I mean, as of now, this is the way out. Thanks for asking this question. Thank you. Thanks. So, I'm wondering if data is encrypted in transit and at rest. So, when is this specifically useful? Is it some governmental or specific business requirements that do that? What are the most use cases?
What are the clients that request this? Yeah, so we have a lot of university people using this more for encrypted data. Another example at the industry level is Google Transpiler. That was mentioned in one of the slides. And Intel is also using it for, you know, so this is encrypted computing,
so the data can actually stay at rest itself and be encrypted and then the entire ML process can be done in an encrypted manner. And at the end, when it is required to unveil the results, then it can. So, another use case is the genome-wide because our DNA sequencing is very sensitive
and very, you know, private. So, that's one of the use cases, but mostly at this present point of time, this is used, so DualityTech is the company, right? So, they are also using for their internal purpose use case for privacy-preserving machine learning and also at research level.
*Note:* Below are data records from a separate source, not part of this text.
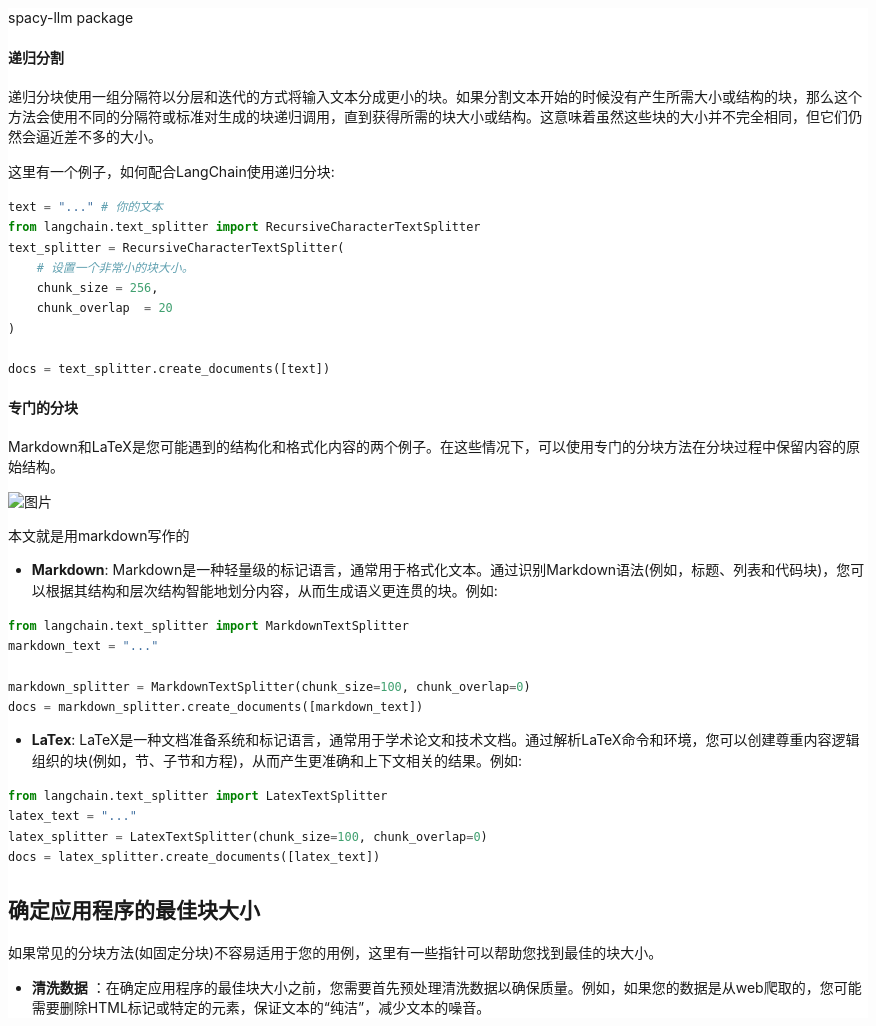 spacy-llm package  

#### 递归分割

递归分块使用一组分隔符以分层和迭代的方式将输入文本分成更小的块。如果分割文本开始的时候没有产生所需大小或结构的块，那么这个方法会使用不同的分隔符或标准对生成的块递归调用，直到获得所需的块大小或结构。这意味着虽然这些块的大小并不完全相同，但它们仍然会逼近差不多的大小。

这里有一个例子，如何配合LangChain使用递归分块:

``` python
text = "..." # 你的文本
from langchain.text_splitter import RecursiveCharacterTextSplitter
text_splitter = RecursiveCharacterTextSplitter(
    # 设置一个非常小的块大小。
    chunk_size = 256,
    chunk_overlap  = 20
)

docs = text_splitter.create_documents([text])
```

#### 专门的分块

Markdown和LaTeX是您可能遇到的结构化和格式化内容的两个例子。在这些情况下，可以使用专门的分块方法在分块过程中保留内容的原始结构。

![图片](svg_3E.svg)

本文就是用markdown写作的  

-   **Markdown**: Markdown是一种轻量级的标记语言，通常用于格式化文本。通过识别Markdown语法(例如，标题、列表和代码块)，您可以根据其结构和层次结构智能地划分内容，从而生成语义更连贯的块。例如:
    

``` python
from langchain.text_splitter import MarkdownTextSplitter
markdown_text = "..."

markdown_splitter = MarkdownTextSplitter(chunk_size=100, chunk_overlap=0)
docs = markdown_splitter.create_documents([markdown_text])
```

-   **LaTex**: LaTeX是一种文档准备系统和标记语言，通常用于学术论文和技术文档。通过解析LaTeX命令和环境，您可以创建尊重内容逻辑组织的块(例如，节、子节和方程)，从而产生更准确和上下文相关的结果。例如:
    

``` python
from langchain.text_splitter import LatexTextSplitter
latex_text = "..."
latex_splitter = LatexTextSplitter(chunk_size=100, chunk_overlap=0)
docs = latex_splitter.create_documents([latex_text])
```

## 确定应用程序的最佳块大小

如果常见的分块方法(如固定分块)不容易适用于您的用例，这里有一些指针可以帮助您找到最佳的块大小。

-   **清洗数据** ：在确定应用程序的最佳块大小之前，您需要首先预处理清洗数据以确保质量。例如，如果您的数据是从web爬取的，您可能需要删除HTML标记或特定的元素，保证文本的“纯洁”，减少文本的噪音。
    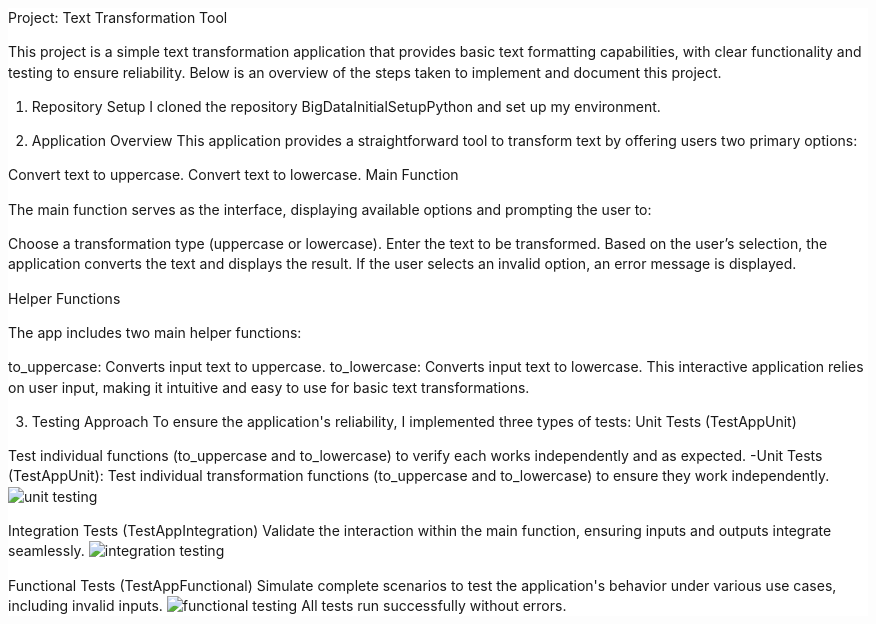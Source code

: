 Project: Text Transformation Tool

This project is a simple text transformation application that provides basic text formatting capabilities, with clear functionality
and testing to ensure reliability. Below is an overview of the steps taken to implement and document this project.


1. Repository Setup
I cloned the repository BigDataInitialSetupPython and set up my environment.


2. Application Overview
This application provides a straightforward tool to transform text by offering users two primary options:

Convert text to uppercase.
Convert text to lowercase.
Main Function

The main function serves as the interface, displaying available options and prompting the user to:

Choose a transformation type (uppercase or lowercase).
Enter the text to be transformed.
Based on the user’s selection, the application converts the text and displays the result. If the user selects an invalid option, an error message is displayed.

Helper Functions

The app includes two main helper functions:

to_uppercase: Converts input text to uppercase.
to_lowercase: Converts input text to lowercase.
This interactive application relies on user input, making it intuitive and easy to use for basic text transformations.



3. Testing Approach
To ensure the application's reliability, I implemented three types of tests:
Unit Tests (TestAppUnit)

Test individual functions (to_uppercase and to_lowercase) to verify each works independently and as expected.
-Unit Tests (TestAppUnit): Test individual transformation functions (to_uppercase and to_lowercase) to ensure they work independently.
<img width="669" alt="unit testing" src="https://github.com/user-attachments/assets/30d640c5-1412-4435-854e-48fa00f9fb08">

Integration Tests (TestAppIntegration)
Validate the interaction within the main function, ensuring inputs and outputs integrate seamlessly.
<img width="702" alt="integration testing" src="https://github.com/user-attachments/assets/b3e41f9d-b88a-4c14-b449-26cc21f462da">

Functional Tests (TestAppFunctional)
Simulate complete scenarios to test the application's behavior under various use cases, including invalid inputs.
<img width="715" alt="functional testing" src="https://github.com/user-attachments/assets/4f7394c2-76ca-42f0-8bcf-94bd62a09682">
All tests run successfully without errors.
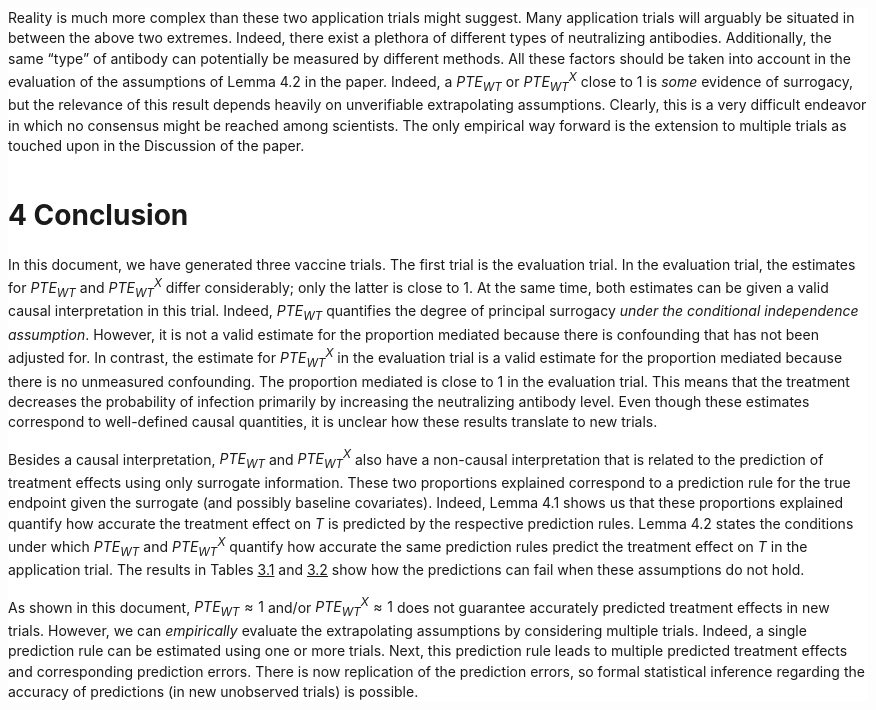 Reality is much more complex than these two application trials might
suggest. Many application trials will arguably be situated in between
the above two extremes. Indeed, there exist a plethora of different
types of neutralizing antibodies. Additionally, the same “type” of
antibody can potentially be measured by different methods. All these
factors should be taken into account in the evaluation of the
assumptions of Lemma 4.2 in the paper. Indeed, a $PTE_{WT}$ or
$PTE_{WT}^X$ close to 1 is *some* evidence of surrogacy, but the
relevance of this result depends heavily on unverifiable extrapolating
assumptions. Clearly, this is a very difficult endeavor in which no
consensus might be reached among scientists. The only empirical way
forward is the extension to multiple trials as touched upon in the
Discussion of the paper.

# 4 Conclusion

In this document, we have generated three vaccine trials. The first
trial is the evaluation trial. In the evaluation trial, the estimates
for $PTE_{WT}$ and $PTE_{WT}^X$ differ considerably; only the latter is
close to 1. At the same time, both estimates can be given a valid causal
interpretation in this trial. Indeed, $PTE_{WT}$ quantifies the degree
of principal surrogacy *under the conditional independence assumption*.
However, it is not a valid estimate for the proportion mediated because
there is confounding that has not been adjusted for. In contrast, the
estimate for $PTE_{WT}^X$ in the evaluation trial is a valid estimate
for the proportion mediated because there is no unmeasured confounding.
The proportion mediated is close to 1 in the evaluation trial. This
means that the treatment decreases the probability of infection
primarily by increasing the neutralizing antibody level. Even though
these estimates correspond to well-defined causal quantities, it is
unclear how these results translate to new trials.

Besides a causal interpretation, $PTE_{WT}$ and $PTE_{WT}^X$ also have a
non-causal interpretation that is related to the prediction of treatment
effects using only surrogate information. These two proportions
explained correspond to a prediction rule for the true endpoint given
the surrogate (and possibly baseline covariates). Indeed, Lemma 4.1
shows us that these proportions explained quantify how accurate the
treatment effect on $T$ is predicted by the respective prediction rules.
Lemma 4.2 states the conditions under which $PTE_{WT}$ and $PTE_{WT}^X$
quantify how accurate the same prediction rules predict the treatment
effect on $T$ in the application trial. The results in Tables
<a href="#tab:application-trial-pte-results">3.1</a> and
<a href="#tab:application-trial-ve-results">3.2</a> show how the
predictions can fail when these assumptions do not hold.

As shown in this document, $PTE_{WT} \approx 1$ and/or
$PTE_{WT}^X \approx 1$ does not guarantee accurately predicted treatment
effects in new trials. However, we can *empirically* evaluate the
extrapolating assumptions by considering multiple trials. Indeed, a
single prediction rule can be estimated using one or more trials. Next,
this prediction rule leads to multiple predicted treatment effects and
corresponding prediction errors. There is now replication of the
prediction errors, so formal statistical inference regarding the
accuracy of predictions (in new unobserved trials) is possible.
And a few, very few limited use cases at the industry level as well where there is sophisticated privacy requirement as well, so yeah. Thank you so much. But if you have any use case, feel free to reach out and, I mean, that's what we did at AAA as well. A lot of people reached out and then we hooked into the right team, so yeah.
So, thank you Sukanya. So, I cannot take more questions because of lack of time, but I'm pretty sure Sukanya will be happy to answer your questions in the coffee break. So, we have 30 minutes coffee break. Please welcome Sukanya, first of all. Thank you. Thank you for listening to this patient.